What nature didn’t expect was the multitude of ways humans would use this mechanism. Consider all the available stimulation that serves our modern world, may it be the signals we use to regulate the way we are invited to drive from one place to the other, the sound used to start and end a meditation, alarm clocks, pings or light signals smartphones present us with, etc.
Such signals serve us as much as they distract us. They grab our attention asking us to let go of one point of attention to refocus on another. However, due to the sheer mass, what regularly happens is that the speed at which we would need to let go of focus and refocus to capture all the information is beyond our mental ability. It’s how scrolling becomes an experience of being disconnected and a desire for something to connect with – the better attention grabber that will slow us down.
In principle, dealing with large amounts of available information is something we are equipped for.

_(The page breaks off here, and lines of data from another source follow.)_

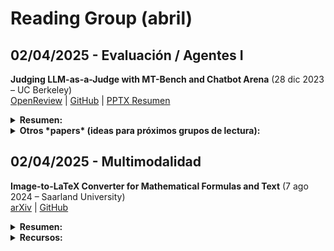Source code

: # Reading Group (abril)

## 02/04/2025 - Evaluación / Agentes I

**Judging LLM-as-a-Judge with MT-Bench and Chatbot Arena** (28 dic 2023 – UC Berkeley)  
[OpenReview](https://openreview.net/forum?id=uccHPGDlao) | [GitHub](https://github.com/lm-sys/FastChat/tree/main/fastchat/llm_judge) | [PPTX Resumen](https://github.com/Mr-McGL/ai-reading-group-bin/raw/refs/heads/main/2025-05-01_Judging_LLM_as_a_Judge.pptx)

<details markdown="1">
<summary><strong>Resumen:</strong></summary>

**Keywords**: Modelos de lenguaje grandes (*LLMs*), preferencia humana, pruebas de evaluación, evaluación  

La evaluación de chatbots es difícil debido a las amplias capacidades de los chatbots y la inadecuación de los benchmarks existentes para medir preferencias humanas. 

* Problema central: necesidad de un método automatizado, robusto y escalable para evaluar la alineación del LLM con las preferencias humanas.
* Propuesta: explorar el uso de LLM como juez para evaluar modelos en preguntas más abiertas, comparándolo con la evaluación humana.
* Verificar la concordancia introduciendo dos benchmarks que usan valoraciones humanas como principal métrica de evaluación. 
* Resultados: los jueces basados en LLMs como GPT-4 pueden igualar las preferencias humanas, alcanzando más del 80% de acuerdo.
* Conclusión: El LLM como juez es una forma escalable y explicable de aproximar las preferencias humanas, que de otro modo serían muy costosas de obtener. 

</details>

<!--<details markdown="1">
  <summary><strong>Referencias relevantes:</strong></summary>
</details>-->

<details markdown="1">
  <summary><strong>Otros *papers* (ideas para próximos grupos de lectura):</strong></summary>

  * **Intelligence at the Edge of Chaos** (1 mar 2025 - Yale University, Columbia University, Northwestern University, Idaho State University)  
  [arXiv](https://arxiv.org/pdf/2410.02536)  
  **Keywords**: Inteligencia emergente, autómatas celulares elementales, complejidad, edge of chaos, LLMs, representaciones, razonamiento, predicción de jugadas de ajedrez  
  **Descripción**: Este estudio explora la relación entre la complejidad de sistemas basados en autómatas celulares elementales (ECA) y la emergencia de inteligencia en modelos de lenguaje grandes (*LLMs*). Se entrena una variante modificada del GPT-2 sobre datos generados por diversas reglas de ECA y se evalúa su desempeño en tareas de razonamiento y predicción de jugadas de ajedrez. Los resultados indican que la eficiencia de los modelos mejora al preentrenarse con datos de complejidad intermedia, sugiriendo un “punto óptimo” o "edge of chaos" para el aprendizaje efectivo.

* **Large Language Diffusion Models** (18 feb 2025 – Renmin University of China, Ant Group)  
  [arXiv](https://arxiv.org/pdf/2502.09992)  
  **Keywords**: Modelos de lenguaje grandes, difusión, generative modeling, in-context learning, razonamiento inverso, escalabilidad  
  **Descripción**: Este estudio introduce LLaDA, un modelo de difusión para grandes modelos de lenguaje entrenado desde cero bajo un paradigma de preentrenamiento y fine-tuning supervisado. A diferencia de los modelos autoregresivos tradicionales, LLaDA define la distribución del modelo mediante un proceso de enmascaramiento aleatorio y un predictor de máscaras basado en Transformers, lo que permite capturar dependencias bidireccionales y superar limitaciones inherentes a la generación token a token. Los resultados demuestran que LLaDA es competitivo en escalabilidad y rendimiento en tareas de comprensión, matemáticas, generación de código y diálogo, estableciendo a los modelos de difusión como una alternativa prometedora a los enfoques autoregresivos.

* **Frontier Models are Capable of In-context Scheming** (16 ene 2025 – Apollo Research)  
  [arXiv](https://arxiv.org/pdf/2412.04984) / [video](https://www.anthropic.com/news/tracing-thoughts-language-model) 
  **Keywords**: modelos frontera, razonamiento in-context, estrategias emergentes, planificación, inteligencia artificial  
  **Descripción**: Este estudio analiza la capacidad de los modelos de inteligencia artificial para generar y ejecutar esquemas complejos basados en el contexto proporcionado, destacando su potencial en tareas de razonamiento estratégico y planificación.

* **On the Biology of a Large Language Model** (27 mar 2025 – Anthropic)  
  [Transformer Circuits](https://transformer-circuits.pub/2025/attribution-graphs/biology.html)  
  **Keywords**: biología de modelos de lenguaje, circuitos de atribución, interpretabilidad, análisis de circuitos, Claude 3.5 Haiku  
  **Descripción**: Este artículo investiga los mecanismos internos utilizados por Claude 3.5 Haiku, el modelo de producción de Anthropic, a través de la metodología de trazado de circuitos. Se examinan diversos casos de estudio –desde razonamiento multi-paso y planificación en poesía hasta diagnósticos médicos y detección de entidades– para revelar cómo el modelo organiza y procesa información internamente, utilizando “grafos de atribución” que actúan como un “diagrama de cableado” de sus procesos computacionales.

* **Circuit Tracing: Revealing Computational Graphs in Language Models** (27 mar 2025 – Anthropic)  
  [Transformer Circuits](https://transformer-circuits.pub/2025/attribution-graphs/methods.html)  
  **Keywords**: trazado de circuitos, grafos de atribución, interpretabilidad, modelos transformadores, mecanismos de computación  
  **Descripción**: Este artículo describe un método para revelar los mecanismos subyacentes en el funcionamiento de modelos de lenguaje. Los autores construyen “grafos de atribución” que representan, de forma interpretable, los pasos computacionales que el modelo realiza al procesar una entrada. Se introduce la idea de un “modelo de reemplazo”, donde se sustituye parte del modelo original por componentes más interpretables, permitiendo analizar interacciones lineales entre características y validar circuitos a través de experimentos de perturbación. Además, se discuten herramientas de visualización y evaluación que facilitan la interpretación de estos grafos y, por tanto, una comprensión más profunda de las decisiones del modelo.

</details>  

<!--<details markdown="1">
<summary><strong>Recursos:</strong></summary>
</details>-->



## 02/04/2025 - Multimodalidad

**Image-to-LaTeX Converter for Mathematical Formulas and Text** (7 ago 2024 – Saarland University)  
[arXiv](https://arxiv.org/abs/2408.04015)  | [GitHub](https://github.com/d-gurgurov/im2latex?tab=readme-ov-file)  

<details markdown="1">

<summary><strong>Resumen:</strong></summary>


**Keywords**: Multimodalidad, Imagen, Texto, OCR, *transformers*, LoRA  

**Descripción**: En este proyecto se entrena un modelo encoder-decoder de visión para generar código LaTeX a partir de imágenes que contienen fórmulas matemáticas y texto. Se desarrollan dos versiones: una base, que utiliza un encoder basado en Swin Transformer y un decodificador basado en GPT-2 entrenado con imágenes generadas automáticamente, y otra afinada mediante Low-Rank Adaptation (LoRA) entrenada con fórmulas manuscritas. Se evalúa la calidad de la conversión mediante la métrica BLEU y se comparan los resultados con modelos similares, como Pix2Text, TexTeller y Sumen. El proyecto aporta modelos de código abierto y código desde cero para la construcción de estos sistemas con entrenamiento distribuido y optimización en GPU.

</details>

<!--<details markdown="1">
  <summary><strong>Referencias relevantes:</strong></summary>
</details>

<details markdown="1">
  <summary><strong>Otros *papers* (ideas para próximos grupos de lectura):</strong></summary>
</details>-->


<details markdown="1">

<summary><strong>Recursos:</strong></summary>

* **im2latex** (7 ago 2024 – GitHub)  
  [GitHub](https://github.com/d-gurgurov/im2latex?tab=readme-ov-file)  
  **Descripción**: Repositorio que contiene código y documentación para un convertidor de imágenes a LaTeX, facilitando la transformación de fórmulas matemáticas y texto a código LaTeX mediante técnicas de visión por ordenador.

* **TexTeller** (6 jun 2024 – GitHub)  
  [GitHub](https://github.com/OleehyO/TexTeller)  
  **Descripción**: Repositorio que ofrece un sistema de reconocimiento de fórmulas en imágenes, permitiendo convertir imágenes a código LaTeX con alta precisión y robustez, basado en modelos end-to-end y técnicas avanzadas de OCR.

* ⚠️**Pix2Text** (15 jul 2024 – GitHub) ⭐⭐⭐  
  [GitHub](https://github.com/breezedeus/Pix2Text)  
  **Descripción**: Repositorio que proporciona un modelo para convertir imágenes en texto. Basado en técnicas de OCR y aprendizaje profundo, destaca por su capacidad de generalización y precisión en la extracción de contenido visual.

</details>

It’s the very reason humans have such an attention-grabbing mechanism. Our ability to filter the information available to us at every moment requires a mechanism capable of gaining our attention for the new, the unknown, or whatever else may be a danger. It goes in overdrive, confusion, or overwhelm whenever there are more attention grabbers than information we’ve learned to process.
That babies can grab our attention so well most certainly demonstrates how nature helped our species. They need our attention to learn what they need to be attentive for, and nature has equipped us to be sensitive to such needs.
Considering how it works with babies, it doesn’t seem that developing the ability to process more information would help us.
Maybe that’s what makes meditation a useful practice for me. It teaches me to let go of judging automatically whatever thought, emotion, or experience appears to me, thus reducing my own attention grabbers. Stepping into meditation, the context is clear, it is a space I’ve chosen for its security and lack of other distractions.
It’s a bubble. Similar to the one I experienced with my grandson.